The scandal, which erupted nearly a year ago, led to the firing of Spanier and longtime head football coach Joe Paterno, who died in January. Curley and Schultz had been charged with some of the counts – perjury and failure to report allegations of abuse – previously; both pleaded not guilty at the time.
Sandusky, the 68-year-old former Penn State assistant football coach, was convicted in June of sexually abusing 10 boys and was sentenced to 30 to 60 years in prison in October.
Jurors determined that Sandusky, who retired from Penn State in 1999, used his access to university facilities and his foundation for underprivileged youths to abuse the boys sexually. During the trial, a 23-year-old man identified as Victim No. 4 testified that he was 13 when Sandusky sexually abused him in a university shower.

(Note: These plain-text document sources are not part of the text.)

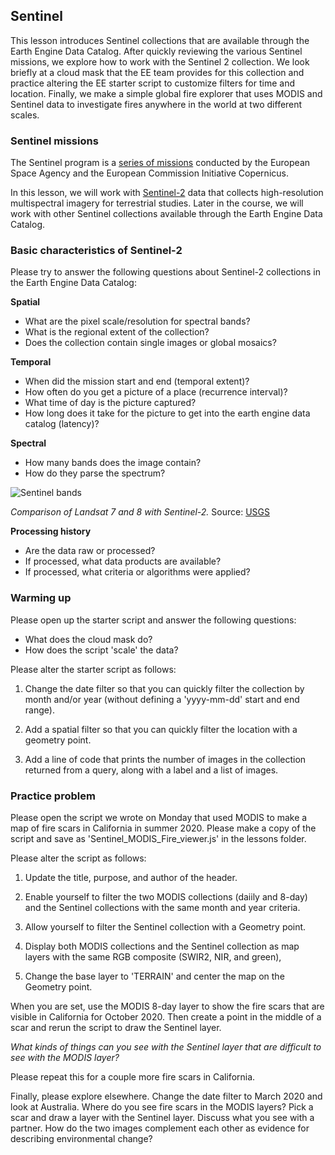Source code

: ## Sentinel  

This lesson introduces Sentinel collections that are available through the Earth Engine Data Catalog. After quickly reviewing the various Sentinel missions, we explore how to work with the Sentinel 2 collection. We look briefly at a cloud mask that the EE team provides for this collection and practice altering the EE starter script to customize filters for time and location. Finally, we make a simple global fire explorer that uses MODIS and Sentinel data to investigate fires anywhere in the world at two different scales.   


### Sentinel missions  

The Sentinel program is a [series of missions](https://sentinel.esa.int/web/sentinel/missions) conducted by the European Space Agency and the European Commission Initiative Copernicus.  

In this lesson, we will work with [Sentinel-2](https://sentinel.esa.int/web/sentinel/missions/sentinel-2) data that collects high-resolution multispectral imagery for terrestrial studies. Later in the course, we will work with other Sentinel collections available through the Earth Engine Data Catalog.    

### Basic characteristics of Sentinel-2    

Please try to answer the following questions about Sentinel-2 collections in the Earth Engine Data Catalog:

__Spatial__  

- What are the pixel scale/resolution for spectral bands?    
- What is the regional extent of the collection?  
- Does the collection contain single images or global mosaics?  

__Temporal__  

- When did the mission start and end (temporal extent)?  
- How often do you get a picture of a place (recurrence interval)?  
- What time of day is the picture captured?  
- How long does it take for the picture to get into the earth engine data catalog (latency)?  

__Spectral__   

- How many bands does the image contain?  
- How do they parse the spectrum?  

![Sentinel bands](https://d9-wret.s3.us-west-2.amazonaws.com/assets/palladium/production/s3fs-public/styles/full_width/public/thumbnails/image/dmidS2LS7Comparison.png?itok=BQqyWSGJ)  

_Comparison of Landsat 7 and 8 with Sentinel-2._ Source: [USGS](https://www.usgs.gov/centers/eros/science/usgs-eros-archive-sentinel-2-comparison-sentinel-2-and-landsat)  

__Processing history__  
- Are the data raw or processed?  
- If processed, what data products are available?  
- If processed, what criteria or algorithms were applied?  

### Warming up   

Please open up the starter script and answer the following questions:

* What does the cloud mask do?  
* How does the script 'scale' the data?  

Please alter the starter script as follows:  

1. Change the date filter so that you can quickly filter the collection by month and/or year (without defining a 'yyyy-mm-dd' start and end range).  

2. Add a spatial filter so that you can quickly filter the location with a geometry point.  

3. Add a line of code that prints the number of images in the collection returned from a query, along with a label and a list of images.

### Practice problem  

Please open the script we wrote on Monday that used MODIS to make a map of fire scars in California in summer 2020. Please make a copy of the script and save as 'Sentinel_MODIS_Fire_viewer.js' in the lessons folder.    

Please alter the script as follows:  

1. Update the title, purpose, and author of the header.  

2. Enable yourself to filter the two MODIS collections (daiily and 8-day) and the Sentinel collections with the same month and year criteria.  

3. Allow yourself to filter the Sentinel collection with a Geometry point.  

4. Display both MODIS collections and the Sentinel collection as map layers with the same RGB composite (SWIR2, NIR, and green),  

5. Change the base layer to 'TERRAIN' and center the map on the Geometry point.  

When you are set, use the MODIS 8-day layer to show the fire scars that are visible in California for October 2020. Then create a point in the middle of a scar and rerun the script to draw the Sentinel layer.   

_What kinds of things can you see with the Sentinel layer that are difficult to see with the MODIS layer?_

Please repeat this for a couple more fire scars in California.  

Finally, please explore elsewhere. Change the date filter to March 2020 and look at Australia. Where do you see fire scars in the MODIS layers? Pick a scar and draw a layer with the Sentinel layer. Discuss what you see with a partner. How do the two images complement each other as evidence for describing environmental change?  
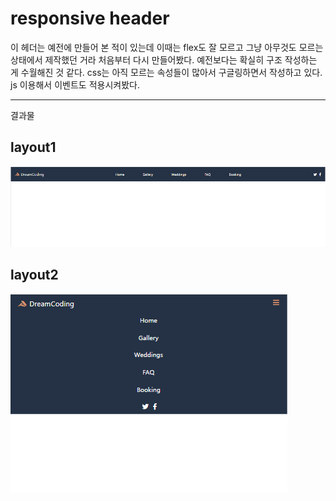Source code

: # responsive header 

이 헤더는 예전에 만들어 본 적이 있는데 이때는 flex도 잘 모르고 그냥 아무것도 모르는 상태에서 제작했던 거라 처음부터 다시 만들어봤다. 예전보다는 확실히 구조 작성하는 게 수월해진 것 같다. css는 아직 모르는 속성들이 많아서 구글링하면서 작성하고 있다. js 이용해서 이벤트도 적용시켜봤다.

---

결과물

## layout1

![layout1](./nav_layout1.png)

## layout2

![layout2](./nav_layout2.png)
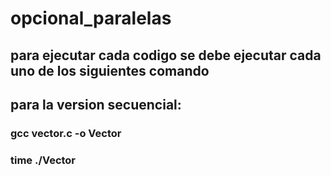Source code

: # opcional_paralelas
## para ejecutar cada codigo se debe ejecutar cada uno de los siguientes comando

## para la version secuencial:
### gcc vector.c -o Vector
### time ./Vector

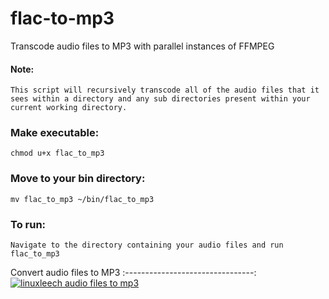 # flac-to-mp3
Transcode audio files to MP3 with parallel instances of FFMPEG
#### Note:
    This script will recursively transcode all of the audio files that it sees within a directory and any sub directories present within your current working directory.
### Make executable: 
    chmod u+x flac_to_mp3
### Move to your bin directory:
    mv flac_to_mp3 ~/bin/flac_to_mp3
### To run: 
    Navigate to the directory containing your audio files and run
    flac_to_mp3

Convert audio files to MP3 
:--------------------------------:
[![linuxleech audio files to mp3](http://img.youtube.com/vi/_PMpxfhqNxQ/0.jpg)](https://www.youtube.com/watch?v=_PMpxfhqNxQ "Audio files to mp3 in parallel")  
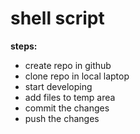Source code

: # shell script

**steps:**
* create repo in github
* clone repo in local laptop
* start developing
* add files to temp area
* commit the changes
* push the changes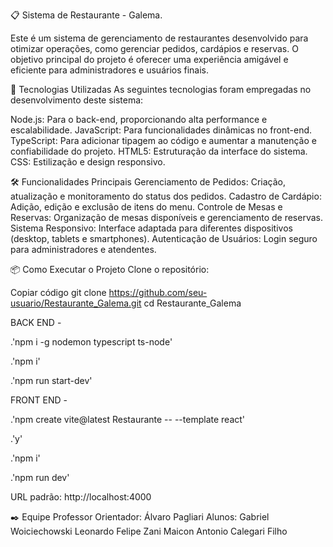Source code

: 📋 Sistema de Restaurante - Galema.  

Este é um sistema de gerenciamento de restaurantes desenvolvido para otimizar operações, como gerenciar pedidos, cardápios e reservas. O objetivo principal do projeto é oferecer uma experiência amigável e eficiente para administradores e usuários finais.

🚀 Tecnologias Utilizadas
As seguintes tecnologias foram empregadas no desenvolvimento deste sistema:

Node.js: Para o back-end, proporcionando alta performance e escalabilidade.
JavaScript: Para funcionalidades dinâmicas no front-end.
TypeScript: Para adicionar tipagem ao código e aumentar a manutenção e confiabilidade do projeto.
HTML5: Estruturação da interface do sistema.
CSS: Estilização e design responsivo.

🛠️ Funcionalidades Principais
Gerenciamento de Pedidos: Criação, atualização e monitoramento do status dos pedidos.
Cadastro de Cardápio: Adição, edição e exclusão de itens do menu.
Controle de Mesas e Reservas: Organização de mesas disponíveis e gerenciamento de reservas.
Sistema Responsivo: Interface adaptada para diferentes dispositivos (desktop, tablets e smartphones).
Autenticação de Usuários: Login seguro para administradores e atendentes.

📦 Como Executar o Projeto
Clone o repositório:


Copiar código
git clone https://github.com/seu-usuario/Restaurante_Galema.git
cd Restaurante_Galema

BACK END - 

.'npm i -g nodemon typescript ts-node'

.'npm i'

.'npm run start-dev'

FRONT END -

.'npm create vite@latest Restaurante -- --template react'

.'y'

.'npm i'

.'npm run dev'

URL padrão: http://localhost:4000

✒️ Equipe
Professor Orientador: Álvaro Pagliari
Alunos:
Gabriel Woiciechowski
Leonardo Felipe Zani
Maicon Antonio Calegari Filho
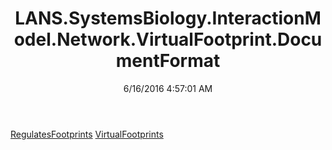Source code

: ﻿---
title: LANS.SystemsBiology.InteractionModel.Network.VirtualFootprint.DocumentFormat
date: 6/16/2016 4:57:01 AM
---

[RegulatesFootprints](T-LANS.SystemsBiology.InteractionModel.Network.VirtualFootprint.DocumentFormat.RegulatesFootprints.html)
[VirtualFootprints](T-LANS.SystemsBiology.InteractionModel.Network.VirtualFootprint.DocumentFormat.VirtualFootprints.html)
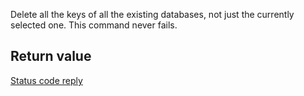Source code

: 

Delete all the keys of all the existing databases, not just the currently selected one. This command never fails.

## Return value

[Status code reply][1]



[1]: /p/redis/wiki/ReplyTypes
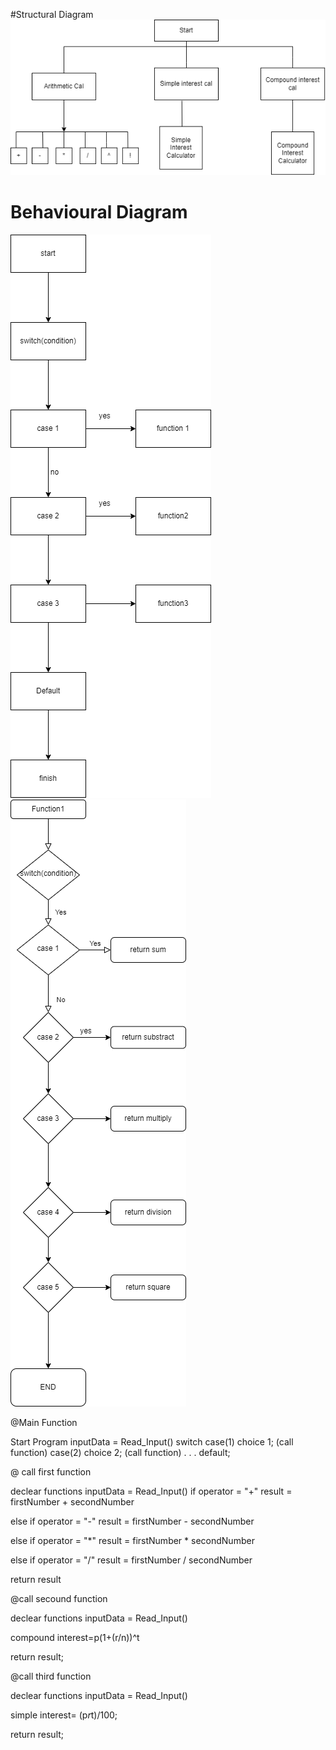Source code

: #Structural Diagram
![titleofscreenshot](https://github.com/RitikSingh0523/M1_CALCULATOR_UTILITY/blob/main/2_Architecture/structuraldiagram.png)
# Behavioural Diagram
![titalofscreenshot](https://github.com/RitikSingh0523/M1_CALCULATOR_UTILITY/blob/main/2_Architecture/behaviouraldiagram.png)
![titleofscreenshot](https://github.com/RitikSingh0523/M1_CALCULATOR_UTILITY/blob/main/2_Architecture/Function1.png)

@Main Function

Start Program
inputData = Read_Input()
switch
case(1)
choice 1;
(call function)
case(2)
choice 2;
(call function)
.
.
.
default;


@ call first function

declear functions
inputData = Read_Input()
if operator = "+" result = firstNumber + secondNumber

else if operator = "-" result = firstNumber - secondNumber

else if operator = "*" result = firstNumber * secondNumber

else if operator = "/" result = firstNumber / secondNumber

return result

@call secound function

declear functions
inputData = Read_Input()

compound interest=p(1+(r/n))^t

return result;

@call third function

declear functions
inputData = Read_Input()

simple interest= (p*r*t)/100;

return result;
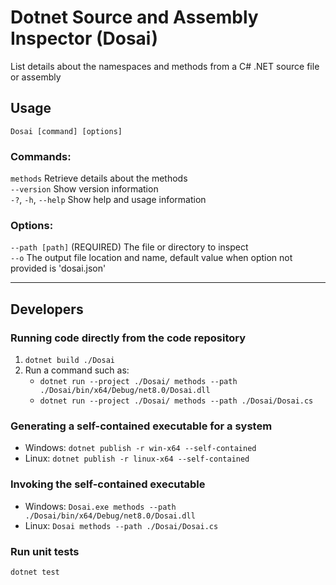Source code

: # Dotnet Source and Assembly Inspector (Dosai)

List details about the namespaces and methods from a C# .NET source file or assembly  

## Usage
`Dosai [command] [options]`  

### Commands:
`methods`             Retrieve details about the methods  
`--version`           Show version information  
`-?`, `-h`, `--help`  Show help and usage information  

### Options:
`--path [path]` (REQUIRED)  The file or directory to inspect  
`--o`           The output file location and name, default value when option not provided is 'dosai.json'  

---

## Developers

### Running code directly from the code repository
1. `dotnet build ./Dosai`
2. Run a command such as:
   * `dotnet run --project ./Dosai/ methods --path ./Dosai/bin/x64/Debug/net8.0/Dosai.dll`
   * `dotnet run --project ./Dosai/ methods --path ./Dosai/Dosai.cs`

### Generating a self-contained executable for a system
* Windows: `dotnet publish -r win-x64 --self-contained`
* Linux: `dotnet publish -r linux-x64 --self-contained`

### Invoking the self-contained executable
* Windows: `Dosai.exe methods --path ./Dosai/bin/x64/Debug/net8.0/Dosai.dll`
* Linux: `Dosai methods --path ./Dosai/Dosai.cs`

### Run unit tests
`dotnet test`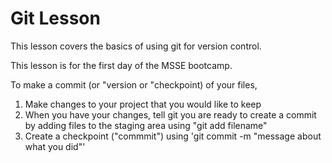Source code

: # Git Lesson

This lesson covers the basics of using git for version control.

This lesson is for the first day of the MSSE bootcamp.

To make a commit (or "version or "checkpoint) of your files,

1. Make changes to your project that you would like to keep
2. When you have your changes, tell git you are ready to create a commit by adding files to the staging area using "git add filename"
3. Create a checkpoint ("commmit") using 'git commit -m "message about what you did"'
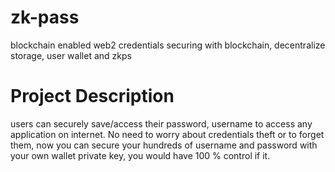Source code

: # zk-pass

blockchain enabled web2 credentials securing with blockchain, decentralize storage, user wallet and zkps

# Project Description

users can securely save/access their password, username to access any application on internet. No need to worry about credentials theft or to forget them, now you can secure your hundreds of username and password with your own wallet private key, you would have 100 % control if it.
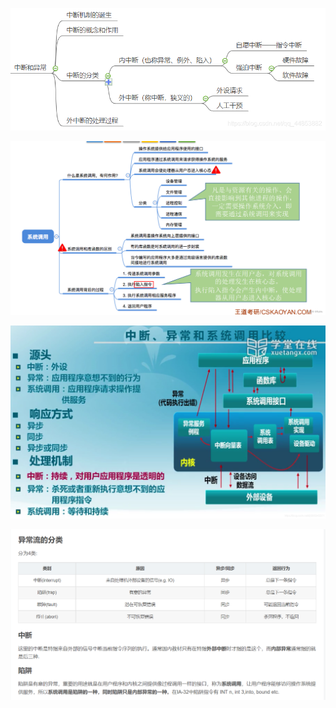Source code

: ![image](https://github.com/v2vv/jupyter_hub/raw/master/images/Sat_Jul_09_2022_1657378644789.png)

![image](https://github.com/v2vv/jupyter_hub/raw/master/images/Sat_Jul_09_2022_1657374694229.png)

![image](https://github.com/v2vv/jupyter_hub/raw/master/images/Sat_Jul_09_2022_1657374755593.png)

![image](https://github.com/v2vv/jupyter_hub/raw/master/images/Sat_Jul_09_2022_1657378582247.png)


##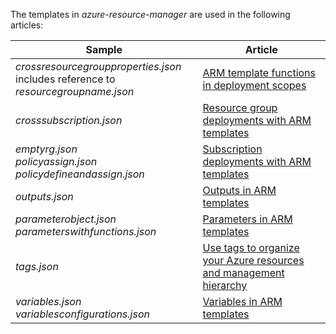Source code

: The templates in _azure-resource-manager_ are used in the following articles:

| Sample | Article |
| ---- | ---- |
| _crossresourcegroupproperties.json_ <br> includes reference to _resourcegroupname.json_ | [ARM template functions in deployment scopes](https://docs.microsoft.com/azure/azure-resource-manager/templates/scope-functions#function-resolution-in-scopes) |
| _crosssubscription.json_ | [Resource group deployments with ARM templates](https://docs.microsoft.com/azure/azure-resource-manager/templates/deploy-to-resource-group#deploy-to-multiple-resource-groups) |
| _emptyrg.json_ <br> _policyassign.json_ <br> _policydefineandassign.json_ | [Subscription deployments with ARM templates](https://docs.microsoft.com/azure/azure-resource-manager/templates/deploy-to-subscription) |
| _outputs.json_ | [Outputs in ARM templates](https://docs.microsoft.com/azure/azure-resource-manager/templates/outputs) |
| _parameterobject.json_ <br> _parameterswithfunctions.json_ | [Parameters in ARM templates](https://docs.microsoft.com/azure/azure-resource-manager/templates/parameters#example-templates) |
| _tags.json_ | [Use tags to organize your Azure resources and management hierarchy](https://docs.microsoft.com/azure/azure-resource-manager/management/tag-resources#apply-tags-to-resource-groups-or-subscriptions) |
| _variables.json_ <br> _variablesconfigurations.json_ | [Variables in ARM templates](https://docs.microsoft.com/azure/azure-resource-manager/templates/variables) |
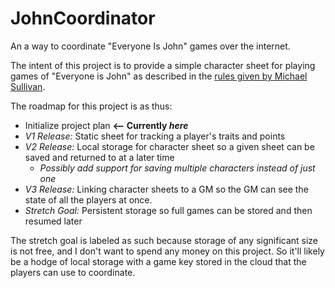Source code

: # JohnCoordinator
An a way to coordinate "Everyone Is John" games over the internet.

The intent of this project is to provide a simple character sheet for playing games of "Everyone is John" as described in the [rules given by Michael Sullivan](https://rtwolf.github.io/Everyone-is-John/).

The roadmap for this project is as thus:
- Initialize project plan  **<-- Currently *here***
- *V1 Release:* Static sheet for tracking a player's traits and points
- *V2 Release:* Local storage for character sheet so a given sheet can be saved and returned to at a later time
  - *Possibly add support for saving multiple characters instead of just one*
- *V3 Release:* Linking character sheets to a GM so the GM can see the state of all the players at once.
- *Stretch Goal:* Persistent storage so full games can be stored and then resumed later

The stretch goal is labeled as such because storage of any significant size is not free, and I don't want to spend any money on this project. So it'll likely be a hodge of local storage with a game key stored in the cloud that the players can use to coordinate.
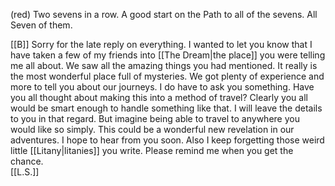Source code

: (red) Two sevens in a row. A good start on the Path to all of the sevens. All Seven of them.

[[B]]
Sorry for the late reply on everything. 
I wanted to let you know that I have taken a few of my friends into [[The Dream|the place]] you were telling me all about. 
We saw all the amazing things you had mentioned. It really is the most wonderful place full of mysteries. We got plenty of experience and more to tell you about our journeys. 
I do have to ask you something. 
Have you all thought about making this into a method of travel? Clearly you all would be smart enough to handle something like that. 
I will leave the details to you in that regard. But imagine being able to travel to anywhere you would like so simply. This could be a wonderful new revelation in our adventures. 
I hope to hear from you soon. 
Also I keep forgetting those weird little [[Litany|litanies]] you write. Please remind me when you get the chance.  
[[L.S.]]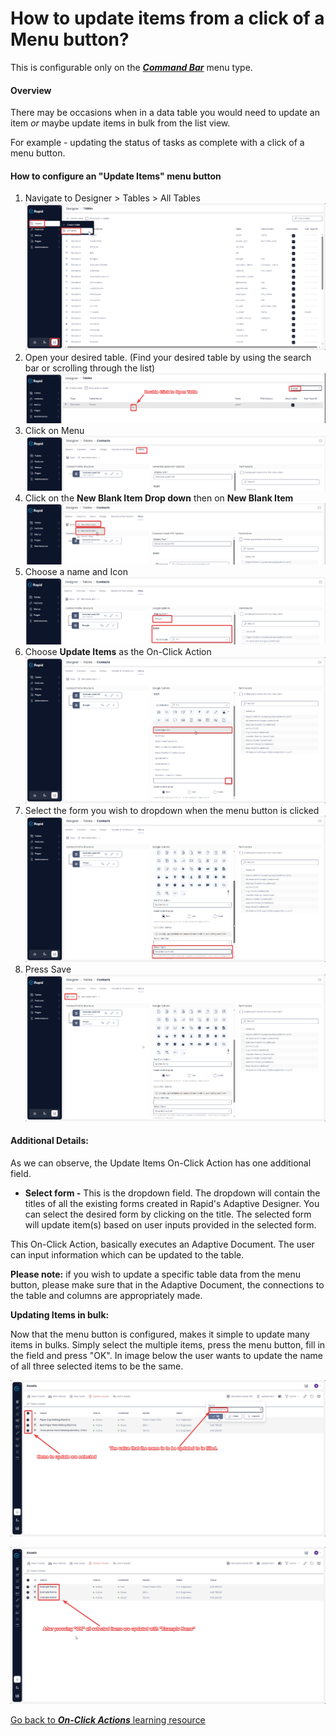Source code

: # How to update items from a click of a Menu button?

This is configurable only on the ***[Command Bar](https://docs.rapidplatform.com/books/glossary/page/command-bar)*** menu type.

#### Overview

There may be occasions when in a data table you would need to update an item *or* maybe update items in bulk from the list view.

For example - updating the status of tasks as complete with a click of a menu button.

#### How to configure an "Update Items" menu button

1. Navigate to Designer &gt; Tables &gt; All Tables  
    ![image-1702254881217.png](./../Global-Images/downloaded_image_1705285628521.png)
2. Open your desired table. (Find your desired table by using the search bar or scrolling through the list)  
    ![image-1702265202904.png](./../Global-Images/downloaded_image_1705285684470.png)
3. Click on Menu  
    ![image-1702270949641.png](./../Global-Images/downloaded_image_1705285685482.png)
4. Click on the **New Blank Item Drop down** then on **New Blank Item** ![image-1702271004715.png](./../Global-Images/downloaded_image_1705285686494.png)
5. Choose a name and Icon  
    ![image-1702271084339.png](./../Global-Images/downloaded_image_1705285687510.png)
6. Choose **Update Items** as the On-Click Action  
    ![image-1702271143878.png](./../Global-Images/downloaded_image_1705285702735.png)
7. Select the form you wish to dropdown when the menu button is clicked  
    ![image-1702273809498.png](./downloaded_image_1705285733416.png)
8. Press Save  
    ![image-1702273827649.png](./downloaded_image_1705285734437.png)

#### Additional Details:

As we can observe, the Update Items On-Click Action has one additional field.

- **Select form -** This is the dropdown field. The dropdown will contain the titles of all the existing forms created in Rapid's Adaptive Designer. You can select the desired form by clicking on the title. The selected form will update item(s) based on user inputs provided in the selected form.

This On-Click Action, basically executes an Adaptive Document. The user can input information which can be updated to the table.

**Please note:** if you wish to update a specific table data from the menu button, please make sure that in the Adaptive Document, the connections to the table and columns are appropriately made.

**Updating Items in bulk:**

Now that the menu button is configured, makes it simple to update many items in bulks. Simply select the multiple items, press the menu button, fill in the field and press "OK". In image below the user wants to update the name of all three selected items to be the same.

![image-1701914296870.png](./downloaded_image_1705285735454.png)

![image-1701914334147.png](./downloaded_image_1705285736468.png)

[Go back to ***On-Click Actions*** learning resource](https://docs.rapidplatform.com/books/experiences/page/how-to-set-on-click-action-for-a-menu-item "How to set On-Click Action for a menu item?")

Less than a month after Sandusky's conviction, former FBI Director Louis Freeh released his university-funded report that said Paterno, Spanier, Curley and Schultz took part in a cover-up to avoid bad publicity.
Attorneys for Spanier blasted the review, calling it a "blundering, indefensible indictment" and "a flat-out distortion of facts" that was "infused with bias and innuendo."
Spanier told The New Yorker magazine's Jeffrey Toobin in August that he had no recollection of e-mails he is accused of exchanging with top university officials over two specific allegations of abuse involving Sandusky: one in 1998 and another in 2001.
"I am aware, as I said in my letter to the board of trustees, that I was apparently copied on two e-mails," Spanier told Toobin. "I didn't reply to them. The first e-mail that I saw didn't mention anybody's name. It simply said something to the effect of 'The employee will be interviewed tomorrow,' something like that, no name mentioned. Then, about five weeks later, I think it was, I was copied on another e-mail that said, 'The interview has been completed, the investigation has been completed, nothing was found, Jerry felt badly that the kid might have felt badly.' "
Spanier, Curley and Schultz are scheduled to be arraigned on the charges Friday, Kelly said.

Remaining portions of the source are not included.